→ **Provided data**
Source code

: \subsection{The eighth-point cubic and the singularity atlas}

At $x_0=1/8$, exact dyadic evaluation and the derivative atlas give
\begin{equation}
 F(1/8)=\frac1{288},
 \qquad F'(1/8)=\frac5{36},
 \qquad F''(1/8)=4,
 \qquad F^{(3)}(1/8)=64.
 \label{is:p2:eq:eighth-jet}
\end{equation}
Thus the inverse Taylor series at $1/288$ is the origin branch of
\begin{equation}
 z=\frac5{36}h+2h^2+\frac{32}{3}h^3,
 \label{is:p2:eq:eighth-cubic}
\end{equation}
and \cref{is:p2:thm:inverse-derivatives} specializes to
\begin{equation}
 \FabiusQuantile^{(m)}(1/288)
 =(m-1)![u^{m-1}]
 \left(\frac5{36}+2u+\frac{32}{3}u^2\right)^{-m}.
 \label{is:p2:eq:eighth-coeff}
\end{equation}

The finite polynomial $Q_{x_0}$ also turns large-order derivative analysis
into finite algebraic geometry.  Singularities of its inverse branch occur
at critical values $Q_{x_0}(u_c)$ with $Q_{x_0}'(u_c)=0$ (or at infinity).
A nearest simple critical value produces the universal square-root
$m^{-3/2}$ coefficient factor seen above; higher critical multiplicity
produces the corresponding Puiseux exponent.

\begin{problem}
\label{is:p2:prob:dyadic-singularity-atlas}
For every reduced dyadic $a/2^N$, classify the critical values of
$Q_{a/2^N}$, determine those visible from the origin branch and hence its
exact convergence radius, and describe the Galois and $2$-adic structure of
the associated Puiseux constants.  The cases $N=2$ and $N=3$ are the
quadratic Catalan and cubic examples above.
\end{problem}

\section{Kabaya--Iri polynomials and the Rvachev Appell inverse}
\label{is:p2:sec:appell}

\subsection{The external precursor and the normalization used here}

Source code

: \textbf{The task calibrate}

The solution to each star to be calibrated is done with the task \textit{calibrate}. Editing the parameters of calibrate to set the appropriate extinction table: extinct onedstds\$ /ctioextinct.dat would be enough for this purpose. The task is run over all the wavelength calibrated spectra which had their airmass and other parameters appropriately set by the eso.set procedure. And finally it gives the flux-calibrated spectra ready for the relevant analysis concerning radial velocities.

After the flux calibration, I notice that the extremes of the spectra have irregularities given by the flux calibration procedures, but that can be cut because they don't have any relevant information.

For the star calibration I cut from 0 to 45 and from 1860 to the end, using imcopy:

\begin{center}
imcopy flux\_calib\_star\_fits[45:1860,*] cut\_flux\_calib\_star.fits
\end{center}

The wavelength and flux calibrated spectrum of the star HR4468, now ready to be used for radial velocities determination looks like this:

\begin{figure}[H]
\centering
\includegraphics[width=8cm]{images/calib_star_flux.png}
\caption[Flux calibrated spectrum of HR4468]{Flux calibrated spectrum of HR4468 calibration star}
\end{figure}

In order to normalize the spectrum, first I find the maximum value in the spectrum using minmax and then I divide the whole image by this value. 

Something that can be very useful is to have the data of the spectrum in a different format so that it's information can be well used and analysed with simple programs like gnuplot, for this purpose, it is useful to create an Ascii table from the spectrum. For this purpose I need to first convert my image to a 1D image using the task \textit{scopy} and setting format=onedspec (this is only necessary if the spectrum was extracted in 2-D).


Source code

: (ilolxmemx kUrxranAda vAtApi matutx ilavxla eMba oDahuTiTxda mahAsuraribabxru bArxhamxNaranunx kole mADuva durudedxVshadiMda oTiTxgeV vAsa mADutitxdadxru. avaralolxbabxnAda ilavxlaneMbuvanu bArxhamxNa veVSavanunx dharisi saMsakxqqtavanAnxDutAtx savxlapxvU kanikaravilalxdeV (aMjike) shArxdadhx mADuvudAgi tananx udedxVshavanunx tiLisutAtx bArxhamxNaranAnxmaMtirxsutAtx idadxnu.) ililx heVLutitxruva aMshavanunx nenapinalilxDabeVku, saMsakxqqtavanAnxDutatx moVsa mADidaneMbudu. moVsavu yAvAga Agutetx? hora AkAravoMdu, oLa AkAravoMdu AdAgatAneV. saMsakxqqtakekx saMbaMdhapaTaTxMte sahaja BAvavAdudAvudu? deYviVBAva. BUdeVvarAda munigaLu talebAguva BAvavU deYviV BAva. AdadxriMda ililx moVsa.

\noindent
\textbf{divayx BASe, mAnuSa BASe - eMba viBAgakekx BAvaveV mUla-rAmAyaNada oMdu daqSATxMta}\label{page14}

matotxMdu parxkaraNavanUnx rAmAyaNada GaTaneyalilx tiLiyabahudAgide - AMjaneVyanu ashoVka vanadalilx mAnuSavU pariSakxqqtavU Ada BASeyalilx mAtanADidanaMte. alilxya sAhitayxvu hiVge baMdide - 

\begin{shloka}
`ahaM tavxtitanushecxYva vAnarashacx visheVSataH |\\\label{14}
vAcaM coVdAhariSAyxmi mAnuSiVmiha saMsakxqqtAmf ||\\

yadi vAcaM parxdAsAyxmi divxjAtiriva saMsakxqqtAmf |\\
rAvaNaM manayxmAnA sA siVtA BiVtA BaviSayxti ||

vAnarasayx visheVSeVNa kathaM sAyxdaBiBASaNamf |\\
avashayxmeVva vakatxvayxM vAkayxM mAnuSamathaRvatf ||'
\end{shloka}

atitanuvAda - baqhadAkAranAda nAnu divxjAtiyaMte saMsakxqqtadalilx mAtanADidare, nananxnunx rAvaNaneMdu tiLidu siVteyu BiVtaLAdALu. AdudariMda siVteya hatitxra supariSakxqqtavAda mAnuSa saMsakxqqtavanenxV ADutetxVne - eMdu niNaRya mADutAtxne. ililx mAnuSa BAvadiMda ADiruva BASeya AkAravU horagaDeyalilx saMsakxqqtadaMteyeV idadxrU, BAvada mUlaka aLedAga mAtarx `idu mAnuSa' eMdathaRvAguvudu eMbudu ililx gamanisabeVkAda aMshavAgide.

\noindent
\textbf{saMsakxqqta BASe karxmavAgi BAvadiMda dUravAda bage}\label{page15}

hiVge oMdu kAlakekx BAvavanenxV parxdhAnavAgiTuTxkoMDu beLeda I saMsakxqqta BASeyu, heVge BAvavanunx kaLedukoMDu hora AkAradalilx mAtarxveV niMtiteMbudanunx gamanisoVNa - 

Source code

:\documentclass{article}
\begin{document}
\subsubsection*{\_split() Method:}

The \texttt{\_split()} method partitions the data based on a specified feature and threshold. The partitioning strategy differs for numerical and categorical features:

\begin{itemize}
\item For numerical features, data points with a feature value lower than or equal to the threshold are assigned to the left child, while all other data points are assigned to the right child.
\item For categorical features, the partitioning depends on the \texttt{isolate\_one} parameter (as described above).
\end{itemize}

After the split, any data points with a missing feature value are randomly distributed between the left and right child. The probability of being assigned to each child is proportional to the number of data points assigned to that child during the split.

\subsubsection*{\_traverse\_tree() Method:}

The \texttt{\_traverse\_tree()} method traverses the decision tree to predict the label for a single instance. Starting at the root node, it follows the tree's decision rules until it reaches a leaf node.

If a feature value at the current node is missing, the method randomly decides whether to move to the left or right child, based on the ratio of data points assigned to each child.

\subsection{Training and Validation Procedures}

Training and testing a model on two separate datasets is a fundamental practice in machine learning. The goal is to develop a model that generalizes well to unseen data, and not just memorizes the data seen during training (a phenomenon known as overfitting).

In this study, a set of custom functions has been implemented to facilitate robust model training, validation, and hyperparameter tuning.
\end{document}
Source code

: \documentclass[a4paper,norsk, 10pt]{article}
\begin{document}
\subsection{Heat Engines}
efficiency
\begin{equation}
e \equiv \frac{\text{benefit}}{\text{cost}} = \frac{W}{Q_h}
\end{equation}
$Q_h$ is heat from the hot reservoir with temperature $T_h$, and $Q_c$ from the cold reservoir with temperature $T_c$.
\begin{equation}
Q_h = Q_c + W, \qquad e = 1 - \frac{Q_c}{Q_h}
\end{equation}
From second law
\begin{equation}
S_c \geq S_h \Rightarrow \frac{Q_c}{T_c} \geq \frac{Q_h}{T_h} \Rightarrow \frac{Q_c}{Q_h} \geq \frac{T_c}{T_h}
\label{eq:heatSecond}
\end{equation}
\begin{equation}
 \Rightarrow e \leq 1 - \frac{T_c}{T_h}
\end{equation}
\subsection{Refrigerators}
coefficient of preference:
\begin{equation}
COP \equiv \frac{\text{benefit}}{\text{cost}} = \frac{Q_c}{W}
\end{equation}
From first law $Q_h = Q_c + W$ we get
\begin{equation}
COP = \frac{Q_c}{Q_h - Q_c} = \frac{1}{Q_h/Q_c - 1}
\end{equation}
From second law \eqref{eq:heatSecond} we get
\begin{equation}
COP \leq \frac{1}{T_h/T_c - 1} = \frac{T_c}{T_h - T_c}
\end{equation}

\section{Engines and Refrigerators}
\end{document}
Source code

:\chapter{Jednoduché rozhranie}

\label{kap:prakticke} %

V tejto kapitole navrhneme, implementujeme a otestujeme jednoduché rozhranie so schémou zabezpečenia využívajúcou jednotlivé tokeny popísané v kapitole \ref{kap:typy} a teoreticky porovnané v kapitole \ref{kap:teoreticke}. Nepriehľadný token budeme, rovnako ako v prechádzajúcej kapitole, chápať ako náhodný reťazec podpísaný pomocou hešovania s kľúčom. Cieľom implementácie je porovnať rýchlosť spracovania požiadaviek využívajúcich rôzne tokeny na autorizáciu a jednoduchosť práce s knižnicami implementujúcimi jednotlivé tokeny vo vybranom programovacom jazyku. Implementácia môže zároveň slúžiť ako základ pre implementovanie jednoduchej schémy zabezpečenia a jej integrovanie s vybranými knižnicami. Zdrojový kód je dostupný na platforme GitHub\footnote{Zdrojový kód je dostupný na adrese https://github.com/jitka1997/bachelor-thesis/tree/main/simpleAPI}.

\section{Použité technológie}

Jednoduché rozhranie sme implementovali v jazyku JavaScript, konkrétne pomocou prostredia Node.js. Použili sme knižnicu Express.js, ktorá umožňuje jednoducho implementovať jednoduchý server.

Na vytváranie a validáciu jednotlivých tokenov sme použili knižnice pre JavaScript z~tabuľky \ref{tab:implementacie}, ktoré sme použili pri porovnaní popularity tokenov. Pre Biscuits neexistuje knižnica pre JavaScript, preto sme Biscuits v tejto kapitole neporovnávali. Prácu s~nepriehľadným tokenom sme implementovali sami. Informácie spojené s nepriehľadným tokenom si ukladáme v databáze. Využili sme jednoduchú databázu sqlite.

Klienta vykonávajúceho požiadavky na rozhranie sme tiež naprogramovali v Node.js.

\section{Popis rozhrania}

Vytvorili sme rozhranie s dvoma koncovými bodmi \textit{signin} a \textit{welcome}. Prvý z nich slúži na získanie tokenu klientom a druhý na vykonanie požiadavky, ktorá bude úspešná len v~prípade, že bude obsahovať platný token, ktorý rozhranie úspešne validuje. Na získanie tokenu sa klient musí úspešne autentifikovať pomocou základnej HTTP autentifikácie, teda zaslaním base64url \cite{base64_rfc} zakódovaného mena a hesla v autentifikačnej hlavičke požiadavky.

→ **What you are asked to do**
The lines to return are those in the entries above that include "qquad".

→ **Result**
 \qquad F'(1/8)=\frac5{36},
 \qquad F''(1/8)=4,
 \qquad F^{(3)}(1/8)=64.
Q_h = Q_c + W, \qquad e = 1 - \frac{Q_c}{Q_h}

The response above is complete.